Aim of the exercise
Copy every line of the records below where the word "Lecture" occurs.

Input records
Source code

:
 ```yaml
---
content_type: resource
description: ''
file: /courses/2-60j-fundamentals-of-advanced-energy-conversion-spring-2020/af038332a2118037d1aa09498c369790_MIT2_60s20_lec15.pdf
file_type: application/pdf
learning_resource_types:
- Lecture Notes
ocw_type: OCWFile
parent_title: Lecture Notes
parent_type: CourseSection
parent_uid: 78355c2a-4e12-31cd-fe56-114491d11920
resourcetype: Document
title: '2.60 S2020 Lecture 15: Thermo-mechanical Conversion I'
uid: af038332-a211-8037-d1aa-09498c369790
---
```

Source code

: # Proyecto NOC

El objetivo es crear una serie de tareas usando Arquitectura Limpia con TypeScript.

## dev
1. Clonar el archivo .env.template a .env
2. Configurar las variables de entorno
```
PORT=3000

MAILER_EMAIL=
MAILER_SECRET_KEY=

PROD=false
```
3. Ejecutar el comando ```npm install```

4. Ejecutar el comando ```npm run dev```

Answer to this exercise
- Lecture Notes
parent_title: Lecture Notes
title: '2.60 S2020 Lecture 15: Thermo-mechanical Conversion I'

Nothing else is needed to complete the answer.